Clamence, brillante avvocato parigino, abbandona improvvisamente la sua carriera e sceglie come quartier generale un locale d'infimo ordine, il Mexico-City, ad Amsterdam. Presa coscienza dell'insincerità e della doppiezza che caratterizza la sua vita, Clamence decide di redimersi confessando e incitando (per sincerità, per virtù, per il gusto della dialettica) gli occasionali avventori della taverna portuale a confessare la loro "cattiva coscienza". Ma non bisogna lasciarsi ingannare: Clamence non si redime. L'eroe di Camus secondo le sue stesse parole percorre una «carriera di falso profeta che grida nel deserto e si rifiuta di uscirne».
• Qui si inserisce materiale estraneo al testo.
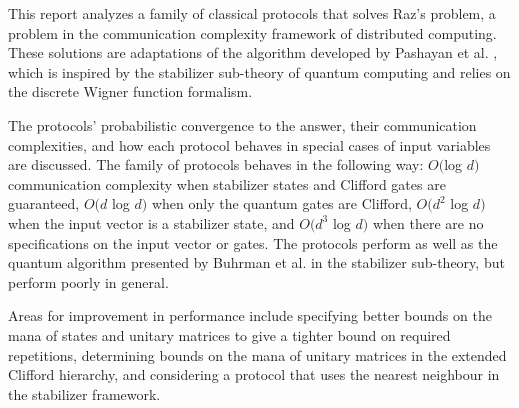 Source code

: \documentclass[../3Wworkreport.tex]{subfiles}
\begin{document}
\dotoc

\label{sec:summary}

This report analyzes a family of classical protocols that solves Raz\rq{s} problem, a problem in the communication complexity framework of distributed computing. These solutions are adaptations of the algorithm developed by Pashayan et al. \parencite*{Pashayan2014}, which is inspired by the stabilizer sub-theory of quantum computing and relies on the discrete Wigner function formalism.
 
 The protocols\rq{} probabilistic convergence to the answer, their communication complexities, and how each protocol behaves in special cases of input variables are discussed. The family of protocols behaves in the following way: $O($log $d)$ communication complexity when stabilizer states and Clifford gates are guaranteed, $O(d$ log $d)$ when only the quantum gates are Clifford, $O(d^2$ log $d)$ when the input vector is a stabilizer state, and $O(d^3$ log $d)$ when there are no specifications on the input vector or gates. The protocols perform as well as the quantum algorithm presented by Buhrman et al. \parencite*{Buhrman2009} in the stabilizer sub-theory, but perform poorly in general.
 
Areas for improvement in performance include specifying better bounds on the mana of states and unitary matrices to give a tighter bound on required repetitions, determining bounds on the mana of unitary matrices in the extended Clifford hierarchy, and considering a protocol that uses the nearest neighbour in the stabilizer framework.
\newpage
\end{document}
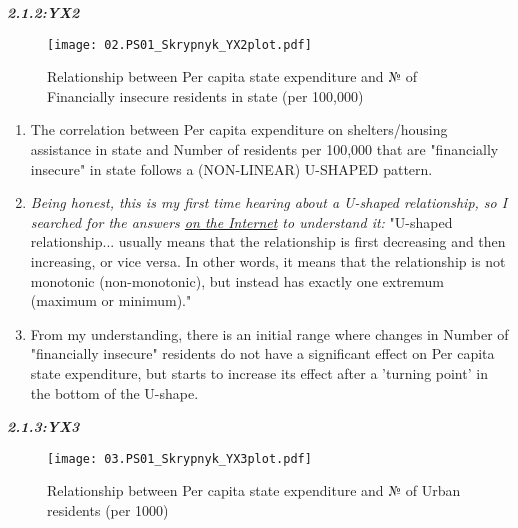 \documentclass[12pt,letterpaper]{article}
\begin{document}
\noindent \begin{center}
	\textbf {\textit{2.1.2:YX2}}
\end{center}

\begin{figure}[H]
	\centering
	\caption{\footnotesize Relationship between Per capita state expenditure and № of Financially insecure residents in state (per 100,000)}
	\label{fig:plot_2}
	\texttt{[image: 02.PS01\_Skrypnyk\_YX2plot.pdf]}
\end{figure}


\begin{enumerate}[$\circ$]
	\item The correlation between Per capita expenditure on shelters/housing assistance in state and Number of residents per 100,000 that are "financially insecure" in state follows a (NON-LINEAR) U-SHAPED pattern.
	
	\item \textit {Being honest, this is my first time hearing about a U-shaped relationship, so I searched for the answers \href{https://stats.stackexchange.com/questions/315076/what-is-a-strict-definition-of-u-shaped-relationship}{on the Internet} to understand it:}
	"U-shaped relationship... usually means that the relationship is first decreasing and then increasing, or vice versa. In other words, it means that the relationship is not monotonic (non-monotonic), but instead has exactly one extremum (maximum or minimum)." 
	
	\item From my understanding, there is an initial range where changes in Number of "financially insecure" residents do not have a significant effect on Per capita state expenditure, but starts to increase its effect after a 'turning point' in the bottom of the U-shape.
		\vspace{3cm}

\end{enumerate}

\noindent \begin{center}
	\textbf {\textit{2.1.3:YX3}}
\end{center}

\begin{figure}[H]
	\centering
	\caption{\footnotesize Relationship between Per capita state expenditure and № of Urban residents (per 1000)}
	\label{fig:plot_3}
	\texttt{[image: 03.PS01\_Skrypnyk\_YX3plot.pdf]}
\end{figure}
\end{document}
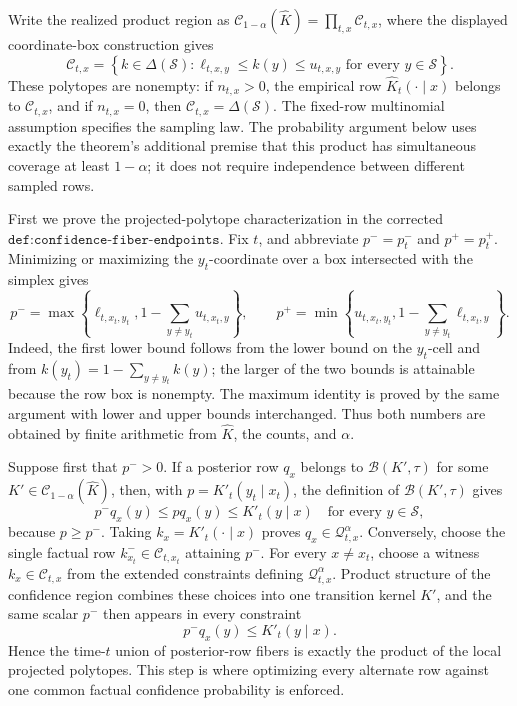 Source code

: Write the realized product region as
\(\mathcal C_{1-\alpha}(\widehat K)=\prod_{t,x}\mathcal C_{t,x}\),
where the displayed coordinate-box construction gives
\[
 \mathcal C_{t,x}
 =\left\{k\in\Delta(\mathcal S):
       \ell_{t,x,y}\le k(y)\le u_{t,x,y}
       \text{ for every }y\in\mathcal S\right\}.
\]
These polytopes are nonempty: if \(n_{t,x}>0\), the empirical row
\(\widehat K_t(\cdot\mid x)\) belongs to \(\mathcal C_{t,x}\), and if
\(n_{t,x}=0\), then \(\mathcal C_{t,x}=\Delta(\mathcal S)\).  The fixed-row
multinomial assumption specifies the sampling law.  The probability argument
below uses exactly the theorem's additional premise that this product has
simultaneous coverage at least \(1-\alpha\); it does not require independence
between different sampled rows.

First we prove the projected-polytope characterization in the corrected
\(\texttt{def:confidence-fiber-endpoints}\).  Fix \(t\), and abbreviate
\(p^-=p_t^-\) and \(p^+=p_t^+\).  Minimizing or maximizing the
\(y_t\)-coordinate over a box intersected with the simplex gives
\[
 p^-=\max\!\left\{\ell_{t,x_t,y_t},
        1-\sum_{y\ne y_t}u_{t,x_t,y}\right\},
 \qquad
 p^+=\min\!\left\{u_{t,x_t,y_t},
        1-\sum_{y\ne y_t}\ell_{t,x_t,y}\right\}.
\]
Indeed, the first lower bound follows from the lower bound on the
\(y_t\)-cell and from
\(k(y_t)=1-\sum_{y\ne y_t}k(y)\); the larger of the two bounds is attainable
because the row box is nonempty.  The maximum identity is proved by the same
argument with lower and upper bounds interchanged.  Thus both numbers are
obtained by finite arithmetic from \(\widehat K\), the counts, and
\(\alpha\).

Suppose first that \(p^->0\).  If a posterior row \(q_x\) belongs to
\(\mathcal B(K',\tau)\) for some \(K'\in\mathcal C_{1-\alpha}(\widehat K)\),
then, with \(p=K'_t(y_t\mid x_t)\), the definition of
\(\mathcal B(K',\tau)\) gives
\[
 p^-q_x(y)\le p q_x(y)\le K'_t(y\mid x)
 \quad\text{for every }y\in\mathcal S,
\]
because \(p\ge p^-\).  Taking \(k_x=K'_t(\cdot\mid x)\) proves
\(q_x\in\mathcal Q_{t,x}^{\alpha}\).  Conversely, choose the single factual
row \(k_{x_t}^-\in\mathcal C_{t,x_t}\) attaining \(p^-\).  For every
\(x\ne x_t\), choose a witness \(k_x\in\mathcal C_{t,x}\) from the extended
constraints defining \(\mathcal Q_{t,x}^{\alpha}\).  Product structure of
the confidence region combines these choices into one transition kernel
\(K'\), and the same scalar \(p^-\) then appears in every constraint
\[
 p^-q_x(y)\le K'_t(y\mid x).
\]
Hence the time-\(t\) union of posterior-row fibers is exactly the product of
the local projected polytopes.  This step is where optimizing every alternate
row against one common factual confidence probability is enforced.

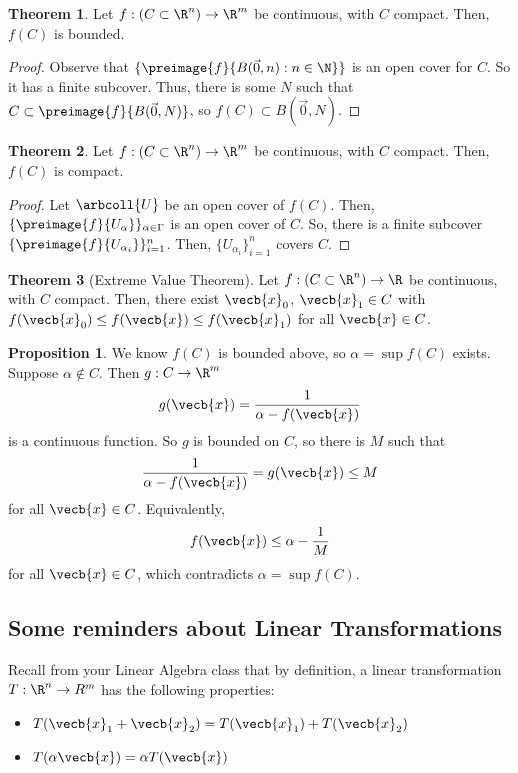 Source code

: \documentclass[a5paper]{article}
\theoremstyle{definition}%
\newtheorem{theorem}{Theorem}
\newtheorem*{proposition*}{Proposition}
\numberwithin{exercise}{section}
\theoremstyle{remark}%
\begin{document}
\pagebreak
\begin{theorem}
Let $f:(C\subset\R^n)\to\R^m$ be continuous, with $C$ compact. Then, $f(C)$ is bounded.
\end{theorem}
\begin{proof}
Observe that $\{\preimage{f}{B(\vec{0},n):n\in \N}\}$ is an open cover for $C$. So it has a finite subcover. Thus, there is some $N$ such that $C\subset \preimage{f}{B(\vec{0},N)}$, so $f(C)\subset B(\vec{0},N)$. 
\end{proof}

\begin{highlight}
\begin{theorem}
Let $f:(C\subset\R^n)\to\R^m$ be continuous, with $C$ compact. Then, $f(C)$ is compact.
\end{theorem}
\end{highlight}
\begin{proof}
Let $\arbcoll{U}$ be an open cover of $f(C)$. Then, $\{\preimage{f}{U_\alpha}\}_{\alpha\in \Gamma}$ is an open cover of $C$. So, there is a finite subcover $\{\preimage{f}{U_{\alpha_i}}\}_{i=1}^{n}$. Then, $\{{U_{\alpha_i}}\}_{i=1}^{n}$ covers $C$. 
\end{proof}

\begin{highlight}
\begin{theorem}[Extreme Value Theorem]
Let $f:(C\subset\R^n)\to\R$ be continuous, with $C$ compact. Then, there exist $\vecb{x}_0$, $\vecb{x}_1 \in C$ with $f(\vecb{x}_0)\leq f(\vecb{x})\leq f(\vecb{x}_1)$ for all $\vecb{x}\in C$. 
\end{theorem}
\end{highlight}
\begin{proposition*}
We know $f(C)$ is bounded above, so $\alpha=\sup f(C)$ exists. Suppose $\alpha\not\in C$.  Then $g:C\to \R^m$ 
$$g(\vecb{x})=\frac{1}{\alpha-f(\vecb{x})}$$
is a continuous function. So $g$ is bounded on $C$, so there is $M$ such that 
$$\frac{1}{\alpha-f(\vecb{x})}=g(\vecb{x})\leq M$$
for all $\vecb{x}\in C$. Equivalently, 
$$f(\vecb{x})\leq \alpha-\frac{1}{M}$$ 
for all $\vecb{x}\in C$, which contradicts $\alpha=\sup f(C)$. 
\end{proposition*}

\subsection{Some reminders about Linear Transformations}

Recall from your Linear Algebra class that by definition, a linear transformation $T:\R^n\to R^m$ has the following properties:
\begin{itemize}
\item $T(\vecb{x}_1+\vecb{x}_2)=T(\vecb{x}_1)+T(\vecb{x}_2)$
\item $T(\alpha\vecb{x})=\alpha T(\vecb{x})$
\end{itemize}
\end{document}
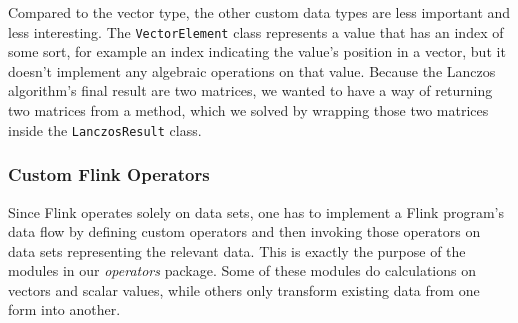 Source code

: 
Compared to the vector type, the other custom data types are less important and
less interesting. The \texttt{VectorElement} class represents a value that has
an index of some sort, for example an index indicating the value's position in
a vector, but it doesn't implement any algebraic operations on that value.
Because the Lanczos algorithm's final result are two matrices, we wanted to
have a way of returning two matrices from a method, which we solved by wrapping
those two matrices inside the \texttt{LanczosResult} class.


\subsubsection{Custom Flink Operators}

Since Flink operates solely on data sets, one has to implement a Flink
program's data flow by defining custom operators and then invoking those
operators on data sets representing the relevant data. This is exactly the
purpose of the modules in our \textit{operators} package. Some of these modules
do calculations on vectors and scalar values, while others only transform
existing data from one form into another.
Contenuto: disillusione, sconforto, mancanza totale di fiducia nell'essere umano, pessimismo accentuato. E, allora, vien da chiedersi: perché leggere un libro che non apre spiragli alla speranza di poter intravedere, un giorno, un mondo migliore? Perché c'è un gran bisogno di infrangere le maschere dell'ipocrisia, di abbeverarsi alla fonte della tangibilità, di svestirsi del lusso rischioso dei miracoli, che non ti toccano neanche di striscio. Camus parte per una caccia spietata all'assurdo e lo fa sul serio, con i soliloqui che tirano in ballo libertà e sottomissione, paradisi perduti e precipizi infiniti. Vi è una certa vena paranoica e una frustrante rassegnazione per la ricerca del senso di colpa e il suo possibile riassorbimento nelle istanze della vita, un egotismo che ti avvince nonostante vorrebbe beffarsi di te, delle certezze accumulate con ciclica convinzione. Nevrotizzante, dialettica, affabulatoria, narcisistica la scrittura dell'algerino libertario più osannato, ma assolutamente necessaria. Camus rapisce. Rapisce. Tipologia lettore: introspettivo.
Un testo scorrevole e di facile lettura che entra però, nei meandri più nascosti dell'io umano. Un viaggio, quello di clarence, all'interno della propria dimensione umana dove relazioni, opere e, mestieri (missioni come sostiene Clarence) mettono a nudo la nostre fragilità, la nostra "caduta"
94 pagine dense e profonde. Clemence, per quanto possa risultare poco simpatico, è un personaggio vero, realistico. Nn ha bisogno di lieto fine e fronzoli. È sempre più fedele a sé stesso nel tempo.